* [Work task] Restate each entry shown beneath this instruction, keeping its wording intact.

[Dataset excerpts]

• • • •

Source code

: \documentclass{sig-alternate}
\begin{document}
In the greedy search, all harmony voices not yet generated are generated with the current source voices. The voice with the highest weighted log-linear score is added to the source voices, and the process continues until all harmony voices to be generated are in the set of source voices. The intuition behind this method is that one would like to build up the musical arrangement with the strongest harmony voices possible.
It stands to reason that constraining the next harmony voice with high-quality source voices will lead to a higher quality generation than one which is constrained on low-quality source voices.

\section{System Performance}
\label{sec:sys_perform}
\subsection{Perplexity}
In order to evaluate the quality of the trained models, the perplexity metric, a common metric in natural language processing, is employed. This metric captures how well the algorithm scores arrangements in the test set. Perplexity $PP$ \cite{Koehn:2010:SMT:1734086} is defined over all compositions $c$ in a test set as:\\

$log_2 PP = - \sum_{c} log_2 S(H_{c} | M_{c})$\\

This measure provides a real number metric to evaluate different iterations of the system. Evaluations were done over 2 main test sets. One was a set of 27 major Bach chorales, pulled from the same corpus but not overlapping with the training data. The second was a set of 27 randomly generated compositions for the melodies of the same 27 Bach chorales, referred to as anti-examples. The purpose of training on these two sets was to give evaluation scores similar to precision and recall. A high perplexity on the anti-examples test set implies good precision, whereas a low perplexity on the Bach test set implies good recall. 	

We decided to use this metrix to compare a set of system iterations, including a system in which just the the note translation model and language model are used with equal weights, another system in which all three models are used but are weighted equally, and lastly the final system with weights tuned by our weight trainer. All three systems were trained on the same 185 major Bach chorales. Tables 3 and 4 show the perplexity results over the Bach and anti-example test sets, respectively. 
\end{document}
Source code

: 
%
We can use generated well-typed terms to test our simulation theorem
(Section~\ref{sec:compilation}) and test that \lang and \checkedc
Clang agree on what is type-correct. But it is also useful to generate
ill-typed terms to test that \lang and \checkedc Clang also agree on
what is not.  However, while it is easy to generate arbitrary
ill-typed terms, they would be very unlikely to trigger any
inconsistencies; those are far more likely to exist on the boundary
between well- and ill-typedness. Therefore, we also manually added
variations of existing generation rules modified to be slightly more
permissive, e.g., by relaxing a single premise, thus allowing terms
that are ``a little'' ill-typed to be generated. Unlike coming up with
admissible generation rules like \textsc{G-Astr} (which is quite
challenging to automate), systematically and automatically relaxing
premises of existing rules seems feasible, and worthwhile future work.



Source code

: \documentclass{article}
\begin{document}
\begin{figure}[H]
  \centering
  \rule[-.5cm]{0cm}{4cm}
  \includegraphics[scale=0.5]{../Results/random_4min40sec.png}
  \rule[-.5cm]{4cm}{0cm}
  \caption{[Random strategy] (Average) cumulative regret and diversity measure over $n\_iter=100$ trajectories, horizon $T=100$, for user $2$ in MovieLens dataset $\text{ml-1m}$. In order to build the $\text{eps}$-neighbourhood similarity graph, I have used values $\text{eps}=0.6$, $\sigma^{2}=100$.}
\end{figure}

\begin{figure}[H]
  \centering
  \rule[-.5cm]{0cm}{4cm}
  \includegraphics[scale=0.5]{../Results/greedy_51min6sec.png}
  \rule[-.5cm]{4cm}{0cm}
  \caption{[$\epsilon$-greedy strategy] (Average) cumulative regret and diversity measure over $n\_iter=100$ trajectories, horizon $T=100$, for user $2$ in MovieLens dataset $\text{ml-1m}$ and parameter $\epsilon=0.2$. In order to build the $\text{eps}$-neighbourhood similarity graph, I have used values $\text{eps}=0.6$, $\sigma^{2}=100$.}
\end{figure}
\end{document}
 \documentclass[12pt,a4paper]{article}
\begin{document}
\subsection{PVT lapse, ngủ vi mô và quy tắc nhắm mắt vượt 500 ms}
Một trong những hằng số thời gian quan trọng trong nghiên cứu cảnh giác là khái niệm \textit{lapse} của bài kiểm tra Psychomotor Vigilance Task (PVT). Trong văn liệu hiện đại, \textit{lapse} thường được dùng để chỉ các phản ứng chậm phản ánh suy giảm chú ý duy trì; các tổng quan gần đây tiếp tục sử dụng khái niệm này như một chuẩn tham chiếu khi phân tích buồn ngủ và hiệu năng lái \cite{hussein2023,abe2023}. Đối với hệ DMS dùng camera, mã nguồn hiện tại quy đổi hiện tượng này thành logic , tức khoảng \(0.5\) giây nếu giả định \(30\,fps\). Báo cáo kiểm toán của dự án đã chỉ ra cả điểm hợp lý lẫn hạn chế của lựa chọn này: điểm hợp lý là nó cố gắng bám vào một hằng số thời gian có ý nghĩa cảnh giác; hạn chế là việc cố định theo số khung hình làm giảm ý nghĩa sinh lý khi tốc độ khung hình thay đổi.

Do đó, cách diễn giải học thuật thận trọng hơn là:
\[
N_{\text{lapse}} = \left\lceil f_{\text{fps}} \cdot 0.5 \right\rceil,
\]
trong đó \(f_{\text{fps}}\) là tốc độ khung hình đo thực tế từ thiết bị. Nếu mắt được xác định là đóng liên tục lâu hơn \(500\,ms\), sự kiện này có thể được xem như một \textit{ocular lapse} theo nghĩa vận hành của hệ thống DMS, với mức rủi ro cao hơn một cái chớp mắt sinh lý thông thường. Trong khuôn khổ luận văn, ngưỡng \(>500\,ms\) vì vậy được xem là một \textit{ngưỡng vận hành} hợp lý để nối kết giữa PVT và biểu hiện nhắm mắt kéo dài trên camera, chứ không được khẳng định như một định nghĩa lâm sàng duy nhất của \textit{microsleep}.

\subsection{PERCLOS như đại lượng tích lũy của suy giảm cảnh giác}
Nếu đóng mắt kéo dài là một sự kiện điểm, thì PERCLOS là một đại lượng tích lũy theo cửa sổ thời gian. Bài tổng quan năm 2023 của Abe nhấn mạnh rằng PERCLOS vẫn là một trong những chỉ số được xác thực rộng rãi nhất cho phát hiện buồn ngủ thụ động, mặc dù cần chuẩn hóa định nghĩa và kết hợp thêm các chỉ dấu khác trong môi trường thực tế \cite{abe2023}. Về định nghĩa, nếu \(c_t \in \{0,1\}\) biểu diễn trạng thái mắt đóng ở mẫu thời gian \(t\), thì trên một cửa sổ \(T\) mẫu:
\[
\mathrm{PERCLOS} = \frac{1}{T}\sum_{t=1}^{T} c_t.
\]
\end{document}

• • • •

* [Answer to this exercise]
Source code

: \documentclass{sig-alternate}
\begin{document}
In the greedy search, all harmony voices not yet generated are generated with the current source voices. The voice with the highest weighted log-linear score is added to the source voices, and the process continues until all harmony voices to be generated are in the set of source voices. The intuition behind this method is that one would like to build up the musical arrangement with the strongest harmony voices possible.
It stands to reason that constraining the next harmony voice with high-quality source voices will lead to a higher quality generation than one which is constrained on low-quality source voices.

\section{System Performance}
\label{sec:sys_perform}
\subsection{Perplexity}
In order to evaluate the quality of the trained models, the perplexity metric, a common metric in natural language processing, is employed. This metric captures how well the algorithm scores arrangements in the test set. Perplexity $PP$ \cite{Koehn:2010:SMT:1734086} is defined over all compositions $c$ in a test set as:\\

$log_2 PP = - \sum_{c} log_2 S(H_{c} | M_{c})$\\

This measure provides a real number metric to evaluate different iterations of the system. Evaluations were done over 2 main test sets. One was a set of 27 major Bach chorales, pulled from the same corpus but not overlapping with the training data. The second was a set of 27 randomly generated compositions for the melodies of the same 27 Bach chorales, referred to as anti-examples. The purpose of training on these two sets was to give evaluation scores similar to precision and recall. A high perplexity on the anti-examples test set implies good precision, whereas a low perplexity on the Bach test set implies good recall. 	

We decided to use this metrix to compare a set of system iterations, including a system in which just the the note translation model and language model are used with equal weights, another system in which all three models are used but are weighted equally, and lastly the final system with weights tuned by our weight trainer. All three systems were trained on the same 185 major Bach chorales. Tables 3 and 4 show the perplexity results over the Bach and anti-example test sets, respectively. 
\end{document}
Source code

: 
%
We can use generated well-typed terms to test our simulation theorem
(Section~\ref{sec:compilation}) and test that \lang and \checkedc
Clang agree on what is type-correct. But it is also useful to generate
ill-typed terms to test that \lang and \checkedc Clang also agree on
what is not.  However, while it is easy to generate arbitrary
ill-typed terms, they would be very unlikely to trigger any
inconsistencies; those are far more likely to exist on the boundary
between well- and ill-typedness. Therefore, we also manually added
variations of existing generation rules modified to be slightly more
permissive, e.g., by relaxing a single premise, thus allowing terms
that are ``a little'' ill-typed to be generated. Unlike coming up with
admissible generation rules like \textsc{G-Astr} (which is quite
challenging to automate), systematically and automatically relaxing
premises of existing rules seems feasible, and worthwhile future work.



Source code

: \documentclass{article}
\begin{document}
\begin{figure}[H]
  \centering
  \rule[-.5cm]{0cm}{4cm}
  \includegraphics[scale=0.5]{../Results/random_4min40sec.png}
  \rule[-.5cm]{4cm}{0cm}
  \caption{[Random strategy] (Average) cumulative regret and diversity measure over $n\_iter=100$ trajectories, horizon $T=100$, for user $2$ in MovieLens dataset $\text{ml-1m}$. In order to build the $\text{eps}$-neighbourhood similarity graph, I have used values $\text{eps}=0.6$, $\sigma^{2}=100$.}
\end{figure}

\begin{figure}[H]
  \centering
  \rule[-.5cm]{0cm}{4cm}
  \includegraphics[scale=0.5]{../Results/greedy_51min6sec.png}
  \rule[-.5cm]{4cm}{0cm}
  \caption{[$\epsilon$-greedy strategy] (Average) cumulative regret and diversity measure over $n\_iter=100$ trajectories, horizon $T=100$, for user $2$ in MovieLens dataset $\text{ml-1m}$ and parameter $\epsilon=0.2$. In order to build the $\text{eps}$-neighbourhood similarity graph, I have used values $\text{eps}=0.6$, $\sigma^{2}=100$.}
\end{figure}
\end{document}
 \documentclass[12pt,a4paper]{article}
\begin{document}
\subsection{PVT lapse, ngủ vi mô và quy tắc nhắm mắt vượt 500 ms}
Một trong những hằng số thời gian quan trọng trong nghiên cứu cảnh giác là khái niệm \textit{lapse} của bài kiểm tra Psychomotor Vigilance Task (PVT). Trong văn liệu hiện đại, \textit{lapse} thường được dùng để chỉ các phản ứng chậm phản ánh suy giảm chú ý duy trì; các tổng quan gần đây tiếp tục sử dụng khái niệm này như một chuẩn tham chiếu khi phân tích buồn ngủ và hiệu năng lái \cite{hussein2023,abe2023}. Đối với hệ DMS dùng camera, mã nguồn hiện tại quy đổi hiện tượng này thành logic , tức khoảng \(0.5\) giây nếu giả định \(30\,fps\). Báo cáo kiểm toán của dự án đã chỉ ra cả điểm hợp lý lẫn hạn chế của lựa chọn này: điểm hợp lý là nó cố gắng bám vào một hằng số thời gian có ý nghĩa cảnh giác; hạn chế là việc cố định theo số khung hình làm giảm ý nghĩa sinh lý khi tốc độ khung hình thay đổi.

Do đó, cách diễn giải học thuật thận trọng hơn là:
\[
N_{\text{lapse}} = \left\lceil f_{\text{fps}} \cdot 0.5 \right\rceil,
\]
trong đó \(f_{\text{fps}}\) là tốc độ khung hình đo thực tế từ thiết bị. Nếu mắt được xác định là đóng liên tục lâu hơn \(500\,ms\), sự kiện này có thể được xem như một \textit{ocular lapse} theo nghĩa vận hành của hệ thống DMS, với mức rủi ro cao hơn một cái chớp mắt sinh lý thông thường. Trong khuôn khổ luận văn, ngưỡng \(>500\,ms\) vì vậy được xem là một \textit{ngưỡng vận hành} hợp lý để nối kết giữa PVT và biểu hiện nhắm mắt kéo dài trên camera, chứ không được khẳng định như một định nghĩa lâm sàng duy nhất của \textit{microsleep}.

\subsection{PERCLOS như đại lượng tích lũy của suy giảm cảnh giác}
Nếu đóng mắt kéo dài là một sự kiện điểm, thì PERCLOS là một đại lượng tích lũy theo cửa sổ thời gian. Bài tổng quan năm 2023 của Abe nhấn mạnh rằng PERCLOS vẫn là một trong những chỉ số được xác thực rộng rãi nhất cho phát hiện buồn ngủ thụ động, mặc dù cần chuẩn hóa định nghĩa và kết hợp thêm các chỉ dấu khác trong môi trường thực tế \cite{abe2023}. Về định nghĩa, nếu \(c_t \in \{0,1\}\) biểu diễn trạng thái mắt đóng ở mẫu thời gian \(t\), thì trên một cửa sổ \(T\) mẫu:
\[
\mathrm{PERCLOS} = \frac{1}{T}\sum_{t=1}^{T} c_t.
\]
\end{document}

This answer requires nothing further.